Of the lines in the data below, write out exactly those from the one holding "Through this analysis, we" through the one holding "to predict weakly.", both included.

== Stored data entries ==
* * * *
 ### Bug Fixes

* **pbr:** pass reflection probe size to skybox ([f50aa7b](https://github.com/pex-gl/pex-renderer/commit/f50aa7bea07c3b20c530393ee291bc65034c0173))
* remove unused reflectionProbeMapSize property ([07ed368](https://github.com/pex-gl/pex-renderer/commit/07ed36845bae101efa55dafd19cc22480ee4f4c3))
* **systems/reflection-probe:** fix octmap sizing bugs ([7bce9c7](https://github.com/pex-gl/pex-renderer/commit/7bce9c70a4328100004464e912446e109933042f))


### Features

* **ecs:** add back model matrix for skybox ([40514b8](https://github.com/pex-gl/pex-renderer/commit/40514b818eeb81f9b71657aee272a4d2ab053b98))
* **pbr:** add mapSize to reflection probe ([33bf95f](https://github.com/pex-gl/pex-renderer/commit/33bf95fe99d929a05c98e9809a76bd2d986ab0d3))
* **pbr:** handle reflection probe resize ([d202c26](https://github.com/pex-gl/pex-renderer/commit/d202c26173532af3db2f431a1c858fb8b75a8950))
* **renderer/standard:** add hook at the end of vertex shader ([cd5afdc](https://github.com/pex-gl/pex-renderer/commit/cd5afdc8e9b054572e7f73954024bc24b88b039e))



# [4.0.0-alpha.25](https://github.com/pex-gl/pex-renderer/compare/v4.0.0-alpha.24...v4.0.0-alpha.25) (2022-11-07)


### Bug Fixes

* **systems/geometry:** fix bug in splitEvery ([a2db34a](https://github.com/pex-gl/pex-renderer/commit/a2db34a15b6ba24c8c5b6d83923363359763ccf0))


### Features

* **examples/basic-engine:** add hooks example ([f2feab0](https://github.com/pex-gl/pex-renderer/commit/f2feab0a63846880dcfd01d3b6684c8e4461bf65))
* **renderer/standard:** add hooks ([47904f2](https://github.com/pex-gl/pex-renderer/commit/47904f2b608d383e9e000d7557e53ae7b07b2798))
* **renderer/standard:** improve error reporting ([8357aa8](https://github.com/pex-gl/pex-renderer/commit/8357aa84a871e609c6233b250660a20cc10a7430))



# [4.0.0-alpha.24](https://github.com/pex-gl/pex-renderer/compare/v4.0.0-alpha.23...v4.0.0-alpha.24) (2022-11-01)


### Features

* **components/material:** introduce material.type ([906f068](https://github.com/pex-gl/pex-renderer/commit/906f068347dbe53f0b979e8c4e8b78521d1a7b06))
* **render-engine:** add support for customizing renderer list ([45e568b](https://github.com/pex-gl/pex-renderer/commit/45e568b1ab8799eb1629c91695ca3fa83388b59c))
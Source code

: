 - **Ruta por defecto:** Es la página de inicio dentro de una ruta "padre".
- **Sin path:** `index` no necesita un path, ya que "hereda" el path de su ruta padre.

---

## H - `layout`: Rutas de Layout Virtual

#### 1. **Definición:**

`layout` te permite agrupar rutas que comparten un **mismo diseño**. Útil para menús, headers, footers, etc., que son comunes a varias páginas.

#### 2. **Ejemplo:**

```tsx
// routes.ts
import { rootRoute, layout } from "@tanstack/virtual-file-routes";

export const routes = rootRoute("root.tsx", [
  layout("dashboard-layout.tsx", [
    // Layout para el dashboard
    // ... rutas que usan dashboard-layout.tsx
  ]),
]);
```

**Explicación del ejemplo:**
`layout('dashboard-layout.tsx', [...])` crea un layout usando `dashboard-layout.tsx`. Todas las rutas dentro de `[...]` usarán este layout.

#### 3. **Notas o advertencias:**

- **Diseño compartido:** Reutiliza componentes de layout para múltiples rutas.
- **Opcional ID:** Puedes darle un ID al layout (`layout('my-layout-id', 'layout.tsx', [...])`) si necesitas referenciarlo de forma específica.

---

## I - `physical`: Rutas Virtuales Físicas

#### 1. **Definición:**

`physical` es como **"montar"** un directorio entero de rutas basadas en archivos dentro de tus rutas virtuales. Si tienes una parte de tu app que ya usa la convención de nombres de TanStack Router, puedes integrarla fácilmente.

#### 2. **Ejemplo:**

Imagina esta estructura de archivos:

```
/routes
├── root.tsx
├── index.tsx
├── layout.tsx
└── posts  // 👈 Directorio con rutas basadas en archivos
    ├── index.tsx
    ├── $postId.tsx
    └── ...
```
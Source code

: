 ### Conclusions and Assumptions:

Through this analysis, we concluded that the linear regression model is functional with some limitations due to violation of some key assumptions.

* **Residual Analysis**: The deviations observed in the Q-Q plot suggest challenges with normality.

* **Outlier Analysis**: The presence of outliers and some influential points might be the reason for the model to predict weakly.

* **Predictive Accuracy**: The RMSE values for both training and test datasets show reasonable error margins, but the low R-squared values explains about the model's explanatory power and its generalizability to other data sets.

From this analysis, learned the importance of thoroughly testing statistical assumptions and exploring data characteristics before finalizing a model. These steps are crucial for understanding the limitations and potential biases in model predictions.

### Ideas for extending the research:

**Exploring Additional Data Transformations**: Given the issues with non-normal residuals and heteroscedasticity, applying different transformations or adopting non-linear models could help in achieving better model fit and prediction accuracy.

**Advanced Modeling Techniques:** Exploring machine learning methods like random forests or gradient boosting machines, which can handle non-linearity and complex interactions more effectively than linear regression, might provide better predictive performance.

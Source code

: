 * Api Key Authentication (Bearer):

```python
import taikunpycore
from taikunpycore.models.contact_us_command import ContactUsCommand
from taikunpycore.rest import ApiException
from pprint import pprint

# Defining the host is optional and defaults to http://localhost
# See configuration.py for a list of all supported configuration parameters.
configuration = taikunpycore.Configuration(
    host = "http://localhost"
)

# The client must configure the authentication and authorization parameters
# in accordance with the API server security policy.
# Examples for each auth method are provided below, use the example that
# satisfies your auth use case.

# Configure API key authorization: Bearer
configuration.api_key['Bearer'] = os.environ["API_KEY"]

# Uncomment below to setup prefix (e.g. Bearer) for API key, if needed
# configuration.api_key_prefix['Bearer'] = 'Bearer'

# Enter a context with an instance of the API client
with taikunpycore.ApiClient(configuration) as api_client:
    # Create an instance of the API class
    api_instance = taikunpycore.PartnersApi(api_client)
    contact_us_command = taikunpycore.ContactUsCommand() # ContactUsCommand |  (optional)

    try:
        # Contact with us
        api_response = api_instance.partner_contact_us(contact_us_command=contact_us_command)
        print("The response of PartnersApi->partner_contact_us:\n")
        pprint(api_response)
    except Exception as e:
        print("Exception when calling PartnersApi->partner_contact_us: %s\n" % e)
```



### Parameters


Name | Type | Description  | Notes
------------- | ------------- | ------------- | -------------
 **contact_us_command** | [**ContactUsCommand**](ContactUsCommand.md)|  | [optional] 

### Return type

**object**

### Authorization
* * * *
== Answer space ==
Through this analysis, we concluded that the linear regression model is functional with some limitations due to violation of some key assumptions.

* **Residual Analysis**: The deviations observed in the Q-Q plot suggest challenges with normality.

* **Outlier Analysis**: The presence of outliers and some influential points might be the reason for the model to predict weakly.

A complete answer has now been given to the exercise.